5.5 Realtime gateway Directus realtime R Directus realtime ties UI to Directus schema/permission model and to its WS protocol; violates the gateway boundary (Nuxt → backend gateway, NOT Nuxt → Directus realtime). Also bypasses the governance-UI principle of summaries-only because Directus emits raw row changes. Boundary violation + raw event leakage to UI. Skip. Not in roadmap.
6.1 Workflow orchestrator MOW native state machine (PG) A as primary Most production workflow systems run on plain PG state machines + cron. Year-long durability is a PG property if snapshots + checkpoints exist. Config-first requires the workflow grammar in PG — Temporal/Camunda keep it elsewhere. Need to engineer snapshot + resume + cron + escalation carefully (Phase 3 scope). Phase 3.
6.2 Workflow orchestrator Temporal R for primary; M (later, conditional) Temporal puts workflow logic in code (TS/Go/Java/Python) — fundamentally at odds with config-first + DOT-governed. Adopting Temporal would either (a) move ownership of workflow definitions out of PG (violates SoT), or (b) wrap Temporal as a thin executor (then most Temporal value is wasted). Reconsider only if MOW state machine cannot meet documented requirements after Phase 6 scale hardening: deterministic replay for compliance, cross-DC durability, or >100 k concurrent active runs with strict SLA. High lock-in; opex; governance bypass risk.

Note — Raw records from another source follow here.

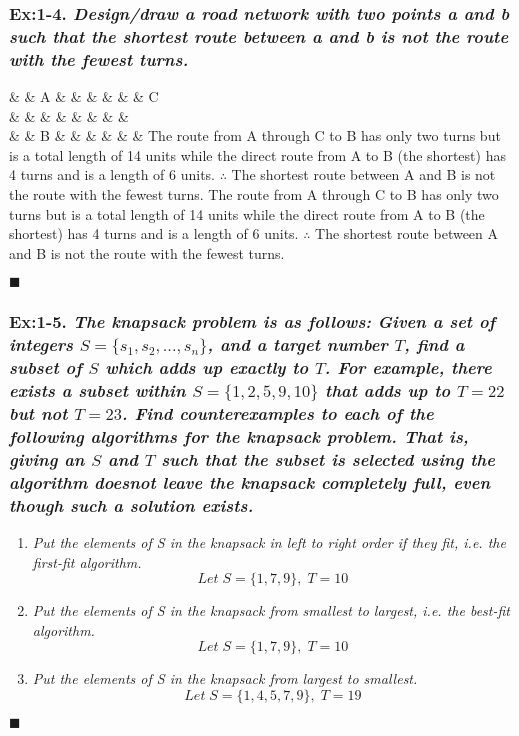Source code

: \subsubsection*{\textbf{\enspace Ex:1-4.} \emph{Design/draw a road network with two points a and b such that the shortest route between a and b is not the route with the fewest turns.}}
\begin{solcen}
	{\&  \arrow[d, "1"] \& A \arrow[rrrrrr, "6"] \arrow[l, "1"] \&  \&  \&  \&  \&  \& C \arrow[dd, "2"] \\
	\arrow[d, "1"] \&  \arrow[l, "1"] \&  \&  \&  \&  \&  \&  \&  \\
	\arrow[rr, "2"] \&  \& B \&  \&  \&  \&  \&  \&  \arrow[llllll, "6"]}
%
	{The route from A through C to B has only two turns but is a total length of 14 units while the direct route from A to B (the shortest) has 4 turns and is a length of 6 units. $\therefore$ The shortest route between A and B is not the route with the fewest turns. The route from A through C to B has only two turns but is a total length of 14 units while the direct route from A to B (the shortest) has 4 turns and is a length of 6 units. $\therefore$ The shortest route between A and B is not the route with the fewest turns.\\}
\end{solcen}
$\blacksquare$


\subsubsection*{\textbf{\enspace Ex:1-5.} \emph{\textbf{The knapsack problem is as follows:}} \emph{Given a set of integers $S = \{s_{1}, s_{2},...,s_{n}\}$,
and a target number $T$, find a subset of $S$ which adds up exactly to $T$. For example, there exists a subset within $S = \{1, 2, 5, 9, 10\}$ that adds up to $T = 22$ but not $T = 23$. Find counterexamples to each of the following algorithms for the knapsack problem. That is, giving an $S$ and $T$ such that the subset is selected using the algorithm doesnot leave the knapsack completely full, even though such a solution exists.}}
\begin{enumerate}[label=(\alph*)]\itemsep1pt\parskip0pt
	\item{\emph{Put the elements of S in the knapsack in left to right order if they fit, i.e. the first-fit algorithm.} \\
		\textcolor{answer}{
		 $$Let\;  S = \{1,7,9\}, \; T = 10$$
		}
	}
	\item{\emph{Put the elements of S in the knapsack from smallest to largest, i.e. the best-fit algorithm.} \\
		\textcolor{answer}{
		$$Let\;  S = \{1,7,9\}, \; T = 10$$
		}
	}
	\item{\emph{Put the elements of S in the knapsack from largest to smallest.} \\
		\textcolor{answer}{
		$$Let\;  S = \{1,4,5,7,9\}, \; T = 19$$
		}
	}
\end{enumerate}
$\blacksquare$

Continue MOW native. Re-evaluate post-Phase 6 only.
6.3 Workflow orchestrator Camunda R BPMN XML is a parallel SoT for workflow grammar; adopting it means DOT/registry no longer own workflow definitions. Camunda for human approval also overlaps Điều 32 — double ownership. Boundary violation + double ownership. Skip. Not in roadmap.
6.4 Workflow orchestrator Airflow R Airflow is a batch/data-pipeline scheduler; semantics (DAG run, task instance) do not match business workflow with human approvals + long pauses. Wrong paradigm. Skip. Not in roadmap.
7.1 Observability PG audit tables A Already partially in place (dot_iu_command_run, cut_request_transition, iu_lifecycle_log, iu_tree_change_log). Extend per phase. Disk growth — handled by retention policy. Immediate.
7.2 Observability event_type_registry as schema registry A with hardening Add schema_jsonb (JSON Schema), schema_version (semver), compatibility_mode (forward/backward/none), and fn_event_schema_validate(event_type, payload_jsonb) (Phase 1). If validator turned on suddenly, existing producers may fail — gate per producer. Phase 1.
7.3 Observability trace_id / correlation_id A — adopt W3C tracecontext shape now Adopt W3C: trace_id (16-byte hex, 32 chars), parent_span_id (8-byte hex, 16 chars), sampled flag. Even without OpenTelemetry SDK now, the shape is forward-compatible so OTel can attach later. Present on every new event_outbox + job_queue + workflow_run + task_run row. None — additive. Phase 1.
7.4 Observability OpenTelemetry M (later attach) Adopt SDK in Node workers when worker code is written (Phase 2+). Endpoint = local collector → Jaeger. Until then, trace_id columns alone are sufficient for end-to-end correlation in PG. None if shape adopted now. Phase 2+ when workers ship.
7.5 Observability Jaeger M (later) Backend for OTel; attach only when worker count justifies UI for traces. Extra service. Could also be SigNoz/Grafana Tempo — defer choice. Phase 5+.
7.6 Observability Governance UI summaries A Per master design §15: problem-only surface; aggregate counts; 1-line AI/worker summaries; drill-down on demand. None. Phase 5.

2. Cross-cutting critique

2.1 The "assembly-first" principle is right — but watch for SoT drift

The strategy correctly insists PG/DOT/registry remain SoT. The biggest hidden risk in every candidate above is a second SoT sneaking in: Benthos config file as event taxonomy, pg-boss state vocab as job state, Temporal code as workflow definition, Camunda BPMN as workflow grammar. Each looks like an adapter but quietly becomes an owner. Discipline: every adopted tool MUST point its identity columns / config back to a PG registry row.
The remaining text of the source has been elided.